The next pillar was isolated; others composed a trilithon; others were prostrate, their flanks forming a causeway wide enough for a carriage; and it was soon obvious that they made up a forest of monoliths grouped upon the grassy expanse of the plain. The couple advanced further into this pavilion of the night till they stood in its midst.

"It is Stonehenge!" said Clare.

"The heathen temple, you mean?"

"Yes. Older than the centuries; older than the d'Urbervilles! Well, what shall we do, darling? We may find shelter further on."

But Tess, really tired by this time, flung herself upon an oblong slab that lay close at hand, and was sheltered from the wind by a pillar. Owing to the action of the sun during the preceding day, the stone was warm and dry, in comforting contrast to the rough and chill grass around, which had damped her skirts and shoes.

"I don't want to go any further, Angel," she said, stretching out her hand for his. "Can't we bide here?"

"I fear not. This spot is visible for miles by day, although it does not seem so now."

"One of my mother's people was a shepherd hereabouts, now I think of it. And you used to say at Talbothays that I was a heathen. So now I am at home."

He knelt down beside her outstretched form, and put his lips upon hers.

"Sleepy are you, dear? I think you are lying on an altar."

"I like very much to be here," she murmured. "It is so solemn and lonely — after my great happiness — with nothing but the sky above my face.
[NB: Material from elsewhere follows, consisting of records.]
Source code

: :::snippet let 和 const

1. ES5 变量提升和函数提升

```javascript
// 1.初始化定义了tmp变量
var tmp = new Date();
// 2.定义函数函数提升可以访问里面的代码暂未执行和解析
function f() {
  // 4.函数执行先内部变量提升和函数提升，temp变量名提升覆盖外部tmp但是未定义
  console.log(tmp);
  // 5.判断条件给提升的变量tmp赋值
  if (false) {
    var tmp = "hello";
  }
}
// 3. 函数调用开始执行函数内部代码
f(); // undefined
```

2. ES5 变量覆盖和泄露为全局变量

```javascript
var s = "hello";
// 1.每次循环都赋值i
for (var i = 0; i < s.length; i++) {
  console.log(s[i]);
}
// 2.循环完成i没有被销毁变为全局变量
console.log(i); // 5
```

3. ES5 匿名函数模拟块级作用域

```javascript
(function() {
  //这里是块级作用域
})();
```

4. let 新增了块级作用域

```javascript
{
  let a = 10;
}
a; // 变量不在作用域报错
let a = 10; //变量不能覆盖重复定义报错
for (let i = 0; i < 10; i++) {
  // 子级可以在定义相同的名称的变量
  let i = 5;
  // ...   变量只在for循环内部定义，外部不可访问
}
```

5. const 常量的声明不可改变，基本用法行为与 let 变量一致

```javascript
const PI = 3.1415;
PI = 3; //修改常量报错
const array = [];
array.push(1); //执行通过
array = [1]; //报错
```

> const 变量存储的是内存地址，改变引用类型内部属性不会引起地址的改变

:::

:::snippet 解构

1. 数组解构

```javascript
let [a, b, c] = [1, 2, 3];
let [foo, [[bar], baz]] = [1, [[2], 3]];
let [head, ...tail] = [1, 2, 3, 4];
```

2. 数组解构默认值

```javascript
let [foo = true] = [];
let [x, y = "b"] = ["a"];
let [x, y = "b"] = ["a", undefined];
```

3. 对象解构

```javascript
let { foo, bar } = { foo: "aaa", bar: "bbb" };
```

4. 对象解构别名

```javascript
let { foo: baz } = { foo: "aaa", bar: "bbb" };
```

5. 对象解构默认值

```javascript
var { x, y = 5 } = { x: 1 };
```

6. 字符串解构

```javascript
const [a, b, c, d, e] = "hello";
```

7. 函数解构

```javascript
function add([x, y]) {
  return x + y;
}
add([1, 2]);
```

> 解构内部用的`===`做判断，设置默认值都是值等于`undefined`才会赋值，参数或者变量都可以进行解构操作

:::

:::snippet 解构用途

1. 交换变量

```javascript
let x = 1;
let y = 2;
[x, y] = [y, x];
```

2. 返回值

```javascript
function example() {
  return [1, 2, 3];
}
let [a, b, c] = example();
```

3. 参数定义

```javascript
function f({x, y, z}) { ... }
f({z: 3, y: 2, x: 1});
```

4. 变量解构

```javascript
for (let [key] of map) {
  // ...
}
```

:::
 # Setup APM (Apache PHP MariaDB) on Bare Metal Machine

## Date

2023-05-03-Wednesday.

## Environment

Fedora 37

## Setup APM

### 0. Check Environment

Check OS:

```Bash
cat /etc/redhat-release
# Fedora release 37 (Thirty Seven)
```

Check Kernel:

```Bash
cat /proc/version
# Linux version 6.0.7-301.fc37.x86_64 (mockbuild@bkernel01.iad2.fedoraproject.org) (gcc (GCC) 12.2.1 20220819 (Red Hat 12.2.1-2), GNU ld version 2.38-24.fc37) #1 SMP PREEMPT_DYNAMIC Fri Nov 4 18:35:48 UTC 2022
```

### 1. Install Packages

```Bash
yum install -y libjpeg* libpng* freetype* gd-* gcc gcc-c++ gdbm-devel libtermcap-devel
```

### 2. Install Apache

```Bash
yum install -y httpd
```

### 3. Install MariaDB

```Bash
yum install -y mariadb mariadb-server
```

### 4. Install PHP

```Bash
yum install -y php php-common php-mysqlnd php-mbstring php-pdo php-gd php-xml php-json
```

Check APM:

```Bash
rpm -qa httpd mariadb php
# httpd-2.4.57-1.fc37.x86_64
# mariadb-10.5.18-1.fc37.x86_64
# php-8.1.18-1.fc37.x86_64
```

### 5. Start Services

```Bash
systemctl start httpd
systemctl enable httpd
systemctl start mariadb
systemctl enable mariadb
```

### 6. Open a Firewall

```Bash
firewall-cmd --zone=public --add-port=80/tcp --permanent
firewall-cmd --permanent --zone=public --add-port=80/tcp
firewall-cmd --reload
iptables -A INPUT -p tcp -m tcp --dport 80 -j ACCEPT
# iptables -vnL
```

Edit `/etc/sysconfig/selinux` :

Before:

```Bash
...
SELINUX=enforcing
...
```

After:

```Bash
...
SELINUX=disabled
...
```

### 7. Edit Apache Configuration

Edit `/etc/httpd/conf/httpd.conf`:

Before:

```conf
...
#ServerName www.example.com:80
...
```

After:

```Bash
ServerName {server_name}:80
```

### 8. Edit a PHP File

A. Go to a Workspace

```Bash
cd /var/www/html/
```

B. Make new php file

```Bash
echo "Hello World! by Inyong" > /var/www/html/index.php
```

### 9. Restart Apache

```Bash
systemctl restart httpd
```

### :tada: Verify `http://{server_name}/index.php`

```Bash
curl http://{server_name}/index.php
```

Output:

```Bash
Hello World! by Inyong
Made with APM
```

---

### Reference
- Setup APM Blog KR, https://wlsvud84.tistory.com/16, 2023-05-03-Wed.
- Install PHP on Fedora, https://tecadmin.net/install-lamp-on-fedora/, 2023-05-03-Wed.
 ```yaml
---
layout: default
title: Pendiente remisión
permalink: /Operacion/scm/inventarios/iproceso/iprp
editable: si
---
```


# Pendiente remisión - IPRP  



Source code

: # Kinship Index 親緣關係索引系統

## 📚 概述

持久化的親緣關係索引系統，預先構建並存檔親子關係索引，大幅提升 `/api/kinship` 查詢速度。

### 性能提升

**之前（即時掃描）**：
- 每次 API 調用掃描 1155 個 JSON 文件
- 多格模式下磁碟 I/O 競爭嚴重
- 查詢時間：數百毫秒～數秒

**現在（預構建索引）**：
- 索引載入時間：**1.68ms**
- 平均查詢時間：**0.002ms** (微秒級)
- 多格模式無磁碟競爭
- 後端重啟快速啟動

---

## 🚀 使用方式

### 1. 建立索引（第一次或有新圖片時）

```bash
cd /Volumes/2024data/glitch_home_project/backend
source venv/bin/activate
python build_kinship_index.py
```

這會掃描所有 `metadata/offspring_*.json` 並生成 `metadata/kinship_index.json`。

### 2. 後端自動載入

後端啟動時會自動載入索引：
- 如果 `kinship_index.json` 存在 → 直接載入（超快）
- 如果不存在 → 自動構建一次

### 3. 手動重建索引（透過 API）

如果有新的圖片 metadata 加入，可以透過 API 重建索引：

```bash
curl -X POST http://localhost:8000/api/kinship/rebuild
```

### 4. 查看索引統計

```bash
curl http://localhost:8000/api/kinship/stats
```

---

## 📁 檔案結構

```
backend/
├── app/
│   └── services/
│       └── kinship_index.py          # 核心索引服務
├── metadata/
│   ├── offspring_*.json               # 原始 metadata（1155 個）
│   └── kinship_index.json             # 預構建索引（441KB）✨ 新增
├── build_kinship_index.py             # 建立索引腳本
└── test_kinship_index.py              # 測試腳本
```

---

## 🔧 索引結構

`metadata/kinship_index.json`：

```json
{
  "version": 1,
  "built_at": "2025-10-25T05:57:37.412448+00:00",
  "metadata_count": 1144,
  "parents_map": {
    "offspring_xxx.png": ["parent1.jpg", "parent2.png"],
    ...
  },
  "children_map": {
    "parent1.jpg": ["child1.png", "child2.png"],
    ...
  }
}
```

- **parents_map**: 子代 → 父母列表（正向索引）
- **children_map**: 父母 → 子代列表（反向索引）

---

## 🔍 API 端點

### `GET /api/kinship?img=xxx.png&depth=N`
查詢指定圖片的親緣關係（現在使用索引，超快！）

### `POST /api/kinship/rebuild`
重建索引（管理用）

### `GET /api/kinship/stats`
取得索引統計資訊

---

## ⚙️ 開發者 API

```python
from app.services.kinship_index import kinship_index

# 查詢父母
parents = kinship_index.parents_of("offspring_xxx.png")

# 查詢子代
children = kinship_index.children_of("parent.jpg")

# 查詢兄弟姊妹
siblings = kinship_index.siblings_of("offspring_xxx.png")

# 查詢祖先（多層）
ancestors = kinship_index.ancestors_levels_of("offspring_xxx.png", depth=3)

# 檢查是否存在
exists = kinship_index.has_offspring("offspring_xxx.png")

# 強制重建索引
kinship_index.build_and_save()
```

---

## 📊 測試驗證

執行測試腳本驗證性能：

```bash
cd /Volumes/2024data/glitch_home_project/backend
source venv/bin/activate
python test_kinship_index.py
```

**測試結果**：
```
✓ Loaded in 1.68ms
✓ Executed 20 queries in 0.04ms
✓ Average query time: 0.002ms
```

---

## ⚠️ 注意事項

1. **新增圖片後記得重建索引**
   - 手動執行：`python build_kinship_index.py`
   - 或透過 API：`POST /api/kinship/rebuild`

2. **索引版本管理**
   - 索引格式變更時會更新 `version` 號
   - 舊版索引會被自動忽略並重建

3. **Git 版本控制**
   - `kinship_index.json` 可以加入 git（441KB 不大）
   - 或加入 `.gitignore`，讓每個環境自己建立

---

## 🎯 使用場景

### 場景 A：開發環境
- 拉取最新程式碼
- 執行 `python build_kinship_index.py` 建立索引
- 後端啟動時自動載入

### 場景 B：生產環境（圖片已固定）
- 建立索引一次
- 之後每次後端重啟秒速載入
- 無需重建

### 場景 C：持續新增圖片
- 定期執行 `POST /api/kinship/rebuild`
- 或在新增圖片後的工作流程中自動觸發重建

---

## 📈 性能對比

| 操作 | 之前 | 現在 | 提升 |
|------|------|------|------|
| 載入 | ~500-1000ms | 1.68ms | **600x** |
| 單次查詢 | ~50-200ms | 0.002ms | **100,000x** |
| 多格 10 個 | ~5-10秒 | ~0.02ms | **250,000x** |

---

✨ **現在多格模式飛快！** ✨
It seems as if there were no folk in the world but we two; and I wish there were not — except 'Liza-Lu."

Clare though she might as well rest here till it should get a little lighter, and he flung his overcoat upon her, and sat down by her side.

"Angel, if anything happens to me, will you watch over 'Liza-Lu for my sake?" she asked, when they had listened a long time to the wind among the pillars.

"I will."

"She is so good and simple and pure. O, Angel — I wish you would marry her if you lose me, as you will do shortly. O, if you would!"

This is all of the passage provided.